Source texts of formatted documents
● ● ●
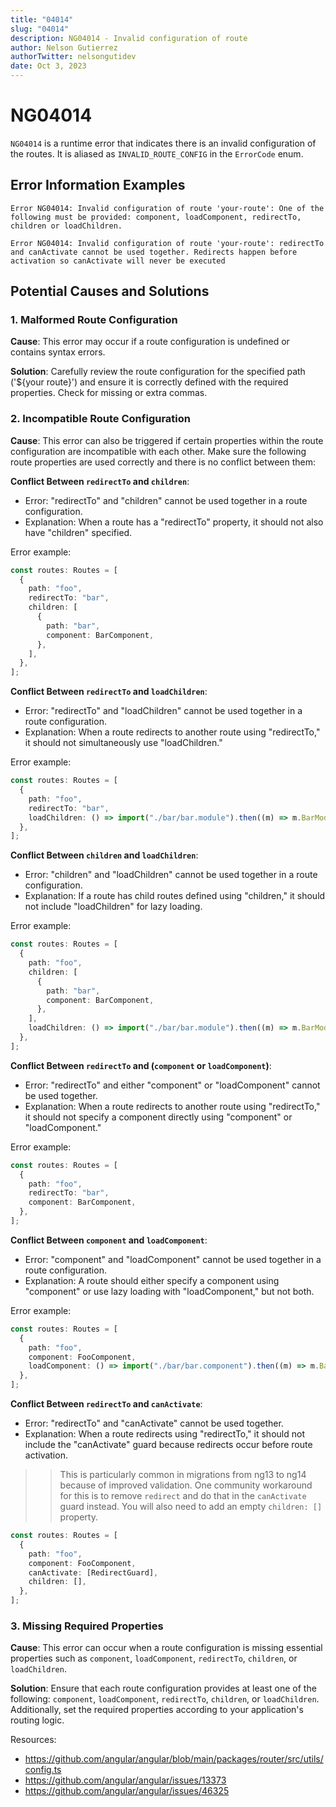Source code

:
 ```yaml
---
title: "04014"
slug: "04014"
description: NG04014 - Invalid configuration of route
author: Nelson Gutierrez
authorTwitter: nelsongutidev
date: Oct 3, 2023
---
```


# NG04014

`NG04014` is a runtime error that indicates there is an invalid configuration of the routes. It is aliased as `INVALID_ROUTE_CONFIG` in the `ErrorCode` enum.

## Error Information Examples

```text
Error NG04014: Invalid configuration of route 'your-route': One of the following must be provided: component, loadComponent, redirectTo, children or loadChildren.

Error NG04014: Invalid configuration of route 'your-route': redirectTo and canActivate cannot be used together. Redirects happen before activation so canActivate will never be executed
```

## Potential Causes and Solutions

### 1. Malformed Route Configuration

**Cause**: This error may occur if a route configuration is undefined or contains syntax errors.

**Solution**: Carefully review the route configuration for the specified path ('${your route}') and ensure it is correctly defined with the required properties. Check for missing or extra commas.

### 2. Incompatible Route Configuration

**Cause**: This error can also be triggered if certain properties within the route configuration are incompatible with each other. Make sure the following route properties are used correctly and there is no conflict between them:

**Conflict Between `redirectTo` and `children`**:

- Error: "redirectTo" and "children" cannot be used together in a route configuration.
- Explanation: When a route has a "redirectTo" property, it should not also have "children" specified.

Error example:

```typescript
const routes: Routes = [
  {
    path: "foo",
    redirectTo: "bar",
    children: [
      {
        path: "bar",
        component: BarComponent,
      },
    ],
  },
];
```

**Conflict Between `redirectTo` and `loadChildren`**:

- Error: "redirectTo" and "loadChildren" cannot be used together in a route configuration.
- Explanation: When a route redirects to another route using "redirectTo," it should not simultaneously use "loadChildren."

Error example:

```typescript
const routes: Routes = [
  {
    path: "foo",
    redirectTo: "bar",
    loadChildren: () => import("./bar/bar.module").then((m) => m.BarModule),
  },
];
```

**Conflict Between `children` and `loadChildren`**:

- Error: "children" and "loadChildren" cannot be used together in a route configuration.
- Explanation: If a route has child routes defined using "children," it should not include "loadChildren" for lazy loading.

Error example:

```typescript
const routes: Routes = [
  {
    path: "foo",
    children: [
      {
        path: "bar",
        component: BarComponent,
      },
    ],
    loadChildren: () => import("./bar/bar.module").then((m) => m.BarModule),
  },
];
```

**Conflict Between `redirectTo` and (`component` or `loadComponent`)**:

- Error: "redirectTo" and either "component" or "loadComponent" cannot be used together.
- Explanation: When a route redirects to another route using "redirectTo," it should not specify a component directly using "component" or "loadComponent."

Error example:

```typescript
const routes: Routes = [
  {
    path: "foo",
    redirectTo: "bar",
    component: BarComponent,
  },
];
```

**Conflict Between `component` and `loadComponent`**:

- Error: "component" and "loadComponent" cannot be used together in a route configuration.
- Explanation: A route should either specify a component using "component" or use lazy loading with "loadComponent," but not both.

Error example:

```typescript
const routes: Routes = [
  {
    path: "foo",
    component: FooComponent,
    loadComponent: () => import("./bar/bar.component").then((m) => m.BarComponent),
  },
];
```

**Conflict Between `redirectTo` and `canActivate`**:

- Error: "redirectTo" and "canActivate" cannot be used together.
- Explanation: When a route redirects using "redirectTo," it should not include the "canActivate" guard because redirects occur before route activation.

> > This is particularly common in migrations from ng13 to ng14 because of improved validation. One community workaround for this is to remove `redirect` and do that in the `canActivate` guard instead. You will also need to add an empty `children: []` property.

```typescript
const routes: Routes = [
  {
    path: "foo",
    component: FooComponent,
    canActivate: [RedirectGuard],
    children: [],
  },
];
```

### 3. Missing Required Properties

**Cause**: This error can occur when a route configuration is missing essential properties such as `component`, `loadComponent`, `redirectTo`, `children`, or `loadChildren`.

**Solution**: Ensure that each route configuration provides at least one of the following: `component`, `loadComponent`, `redirectTo`, `children`, or `loadChildren`. Additionally, set the required properties according to your application's routing logic.

Resources:

- https://github.com/angular/angular/blob/main/packages/router/src/utils/config.ts
- https://github.com/angular/angular/issues/13373
- https://github.com/angular/angular/issues/46325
● ● ●
Task
Reproduce all lines above exactly. Leave the images out.

Expected answer
Source code

:
 ```yaml
---
title: "04014"
slug: "04014"
description: NG04014 - Invalid configuration of route
author: Nelson Gutierrez
authorTwitter: nelsongutidev
date: Oct 3, 2023
---
```


# NG04014

`NG04014` is a runtime error that indicates there is an invalid configuration of the routes. It is aliased as `INVALID_ROUTE_CONFIG` in the `ErrorCode` enum.

## Error Information Examples

```text
Error NG04014: Invalid configuration of route 'your-route': One of the following must be provided: component, loadComponent, redirectTo, children or loadChildren.

Error NG04014: Invalid configuration of route 'your-route': redirectTo and canActivate cannot be used together. Redirects happen before activation so canActivate will never be executed
```

## Potential Causes and Solutions

### 1. Malformed Route Configuration

**Cause**: This error may occur if a route configuration is undefined or contains syntax errors.

**Solution**: Carefully review the route configuration for the specified path ('${your route}') and ensure it is correctly defined with the required properties. Check for missing or extra commas.

### 2. Incompatible Route Configuration

**Cause**: This error can also be triggered if certain properties within the route configuration are incompatible with each other. Make sure the following route properties are used correctly and there is no conflict between them:

**Conflict Between `redirectTo` and `children`**:

- Error: "redirectTo" and "children" cannot be used together in a route configuration.
- Explanation: When a route has a "redirectTo" property, it should not also have "children" specified.

Error example:

```typescript
const routes: Routes = [
  {
    path: "foo",
    redirectTo: "bar",
    children: [
      {
        path: "bar",
        component: BarComponent,
      },
    ],
  },
];
```

**Conflict Between `redirectTo` and `loadChildren`**:

- Error: "redirectTo" and "loadChildren" cannot be used together in a route configuration.
- Explanation: When a route redirects to another route using "redirectTo," it should not simultaneously use "loadChildren."

Error example:

```typescript
const routes: Routes = [
  {
    path: "foo",
    redirectTo: "bar",
    loadChildren: () => import("./bar/bar.module").then((m) => m.BarModule),
  },
];
```

**Conflict Between `children` and `loadChildren`**:

- Error: "children" and "loadChildren" cannot be used together in a route configuration.
- Explanation: If a route has child routes defined using "children," it should not include "loadChildren" for lazy loading.

Error example:

```typescript
const routes: Routes = [
  {
    path: "foo",
    children: [
      {
        path: "bar",
        component: BarComponent,
      },
    ],
    loadChildren: () => import("./bar/bar.module").then((m) => m.BarModule),
  },
];
```

**Conflict Between `redirectTo` and (`component` or `loadComponent`)**:

- Error: "redirectTo" and either "component" or "loadComponent" cannot be used together.
- Explanation: When a route redirects to another route using "redirectTo," it should not specify a component directly using "component" or "loadComponent."

Error example:

```typescript
const routes: Routes = [
  {
    path: "foo",
    redirectTo: "bar",
    component: BarComponent,
  },
];
```

**Conflict Between `component` and `loadComponent`**:

- Error: "component" and "loadComponent" cannot be used together in a route configuration.
- Explanation: A route should either specify a component using "component" or use lazy loading with "loadComponent," but not both.

Error example:

```typescript
const routes: Routes = [
  {
    path: "foo",
    component: FooComponent,
    loadComponent: () => import("./bar/bar.component").then((m) => m.BarComponent),
  },
];
```

**Conflict Between `redirectTo` and `canActivate`**:

- Error: "redirectTo" and "canActivate" cannot be used together.
- Explanation: When a route redirects using "redirectTo," it should not include the "canActivate" guard because redirects occur before route activation.

> > This is particularly common in migrations from ng13 to ng14 because of improved validation. One community workaround for this is to remove `redirect` and do that in the `canActivate` guard instead. You will also need to add an empty `children: []` property.

```typescript
const routes: Routes = [
  {
    path: "foo",
    component: FooComponent,
    canActivate: [RedirectGuard],
    children: [],
  },
];
```

### 3. Missing Required Properties

**Cause**: This error can occur when a route configuration is missing essential properties such as `component`, `loadComponent`, `redirectTo`, `children`, or `loadChildren`.

**Solution**: Ensure that each route configuration provides at least one of the following: `component`, `loadComponent`, `redirectTo`, `children`, or `loadChildren`. Additionally, set the required properties according to your application's routing logic.

Resources:

- https://github.com/angular/angular/blob/main/packages/router/src/utils/config.ts
- https://github.com/angular/angular/issues/13373
- https://github.com/angular/angular/issues/46325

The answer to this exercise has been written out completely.